In the final years of his life, Lichtenstein took up the theme of the nude - one of the major subjects in the history of visual art - and it became an important part of his late work. As well as series of prints, Lichtenstein made paintings on the subject of the nude, including works such as Nudes with Beach Ball 1994 and Blue Nude 1994. It was the first time that he had approached the subject, but also marked a return to the comic book style of imagery he had first developed in the early 1960s.

 

Rather than working from life, Lichtenstein drew on female figures from the comic books he had first used in the 1960s, removed their clothes and imagined their bare bodies beneath in order to recreate them as nudes. Reproduced as comic-strip heroines, the figures in these works are intentionally provocative, presented to the viewer as a generic object of desire.

 

The nudes relate to many other areas of Lichtenstein's output, including reflections, mirrors and interiors, and they demonstrate his ongoing fascination with the modern masters, particularly Pablo Picasso and Henri Matisse.
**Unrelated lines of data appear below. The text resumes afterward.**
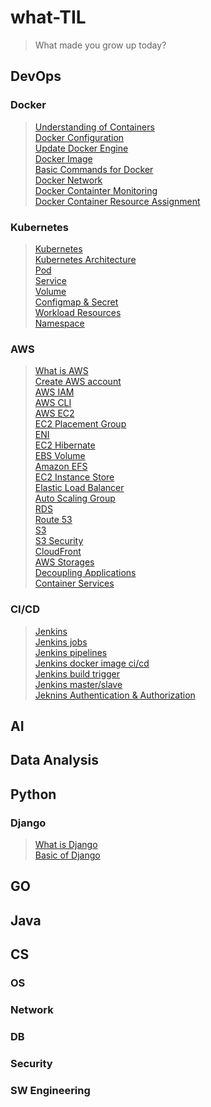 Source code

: # what-TIL
> What made you grow up today?
## DevOps
### Docker
> [Understanding of Containers](/DevOps/Docker/understanding_of_containers.md)      
[Docker Configuration](/DevOps/Docker/configuration_Docker.md)      
[Update Docker Engine](/DevOps/Docker/update_docker_engine.md)      
[Docker Image](/DevOps/Docker/manage_docker_image.md)   
[Basic Commands for Docker](/DevOps/Docker/basic_commands_for_docker.md)    
[Docker Network](/DevOps/Docker/docker_network.md)      
[Docker Containter Monitoring](/DevOps/Docker/container_monitoring.md)     
[Docker Container Resource Assignment](/DevOps/Docker/control_resource_of_container.md)      

### Kubernetes
> [Kubernetes](/DevOps/Kubernetes/Kubernetes.md)      
[Kubernetes Architecture](/DevOps/Kubernetes/Kubernetes_architrecture.md)      
[Pod](/DevOps/Kubernetes/Pod.md)    
[Service](/DevOps/Kubernetes/Service.md)        
[Volume](/DevOps/Kubernetes/Volume.md)      
[Configmap & Secret](/DevOps/Kubernetes/Configmap_secret.md)        
[Workload Resources](/DevOps/Kubernetes/Workload_resources.md)      
[Namespace](/DevOps/Kubernetes/Namespace.md)        

### AWS
> [What is AWS](/DevOps/AWS/What_is_AWS.md)     
[Create AWS account](/DevOps/AWS/Create_AWS_account.md)     
[AWS IAM](/DevOps/AWS/IAM.md)    
[AWS CLI](/DevOps/AWS/AWS_CLI.md)    
[AWS EC2](/DevOps/AWS/EC2.md)    
[EC2 Placement Group](./DevOps/AWS/EC2_placement_group.md)    
[ENI](/DevOps/AWS/ENI.md)     
[EC2 Hibernate](/DevOps/AWS/EC2_hibernate.md)      
[EBS Volume](/DevOps/AWS/EBS_volume.md)      
[Amazon EFS](/DevOps/AWS/Amazon_EFS.md)      
[EC2 Instance Store](/DevOps/AWS/EC2_instance_store.md)     
[Elastic Load Balancer](/DevOps/AWS/ELB.md)       
[Auto Scaling Group](/DevOps/AWS/ASG.md)        
[RDS](/DevOps/AWS/RDS.md)       
[Route 53](/DevOps/AWS/Amazon_Route53.md)       
[S3](/DevOps/AWS/Amazon_S3.md)      
[S3 Security](/DevOps/AWS/Amazon_S3_Security.md)        
[CloudFront](/DevOps/AWS/Amazon_CloudFront.md)      
[AWS Storages](/DevOps/AWS/AWS_Storages.md)     
[Decoupling Applications](/DevOps/AWS/Decoupling_Application.md)        
[Container Services](/DevOps/AWS/Container_Services.md)     

### CI/CD
> [Jenkins](/DevOps/CICD/Jenkins.md)     
[Jenkins jobs](/DevOps/CICD/Jenkins_jobs.md)     
[Jenkins pipelines](/DevOps/CICD/Jenkins_pipelines.md)   
[Jenkins docker image ci/cd](/DevOps/CICD/Jenkins_docker_cicd.md)        
[Jenkins build trigger](/DevOps/CICD/Jenkins_build_trigger.md)       
[Jenkins master/slave](/DevOps/CICD/Jenkins_master_slave.md)     
[Jeknins Authentication & Authorization](/DevOps/CICD/Jenkins_authentication_authorization.md)       

## AI

## Data Analysis

## Python
### Django
> [What is Django](/Python/Django/What_is_Django.md)        
[Basic of Django](/Python/Django/Basic_of_Django.md)        


## GO

## Java

## CS
### OS
### Network
### DB
### Security
### SW Engineering
###  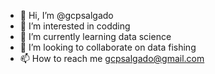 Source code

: - 👋 Hi, I’m @gcpsalgado
- 👀 I’m interested in codding
- 🌱 I’m currently learning data science
- 💞️ I’m looking to collaborate on data fishing
- 📫 How to reach me gcpsalgado@gmail.com

<!---
gcpsalgado/gcpsalgado is a ✨ special ✨ repository because its `README.md` (this file) appears on your GitHub profile.
You can click the Preview link to take a look at your changes.
--->
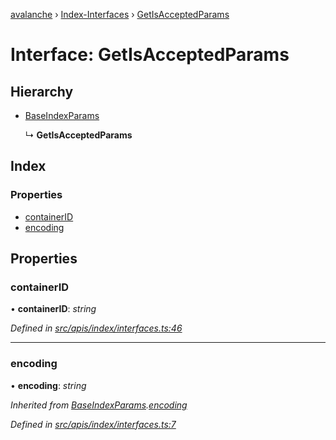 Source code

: [avalanche](../README.md) › [Index-Interfaces](../modules/index_interfaces.md) › [GetIsAcceptedParams](index_interfaces.getisacceptedparams.md)

# Interface: GetIsAcceptedParams

## Hierarchy

* [BaseIndexParams](index_interfaces.baseindexparams.md)

  ↳ **GetIsAcceptedParams**

## Index

### Properties

* [containerID](index_interfaces.getisacceptedparams.md#containerid)
* [encoding](index_interfaces.getisacceptedparams.md#encoding)

## Properties

###  containerID

• **containerID**: *string*

*Defined in [src/apis/index/interfaces.ts:46](https://github.com/ava-labs/avalanchejs/blob/fa4a637/src/apis/index/interfaces.ts#L46)*

___

###  encoding

• **encoding**: *string*

*Inherited from [BaseIndexParams](index_interfaces.baseindexparams.md).[encoding](index_interfaces.baseindexparams.md#encoding)*

*Defined in [src/apis/index/interfaces.ts:7](https://github.com/ava-labs/avalanchejs/blob/fa4a637/src/apis/index/interfaces.ts#L7)*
He explained:  

I have always been interested in Matisse but maybe a little more interested in Picasso.  But they are both overwhelming influences on everyone really.  Whether one tries to be like them or tries not to be like them, they are always there as presences to be dealt with.  They are too formidable to have no interest.  I think that someboty who pretends he is not interested is not interested in art.  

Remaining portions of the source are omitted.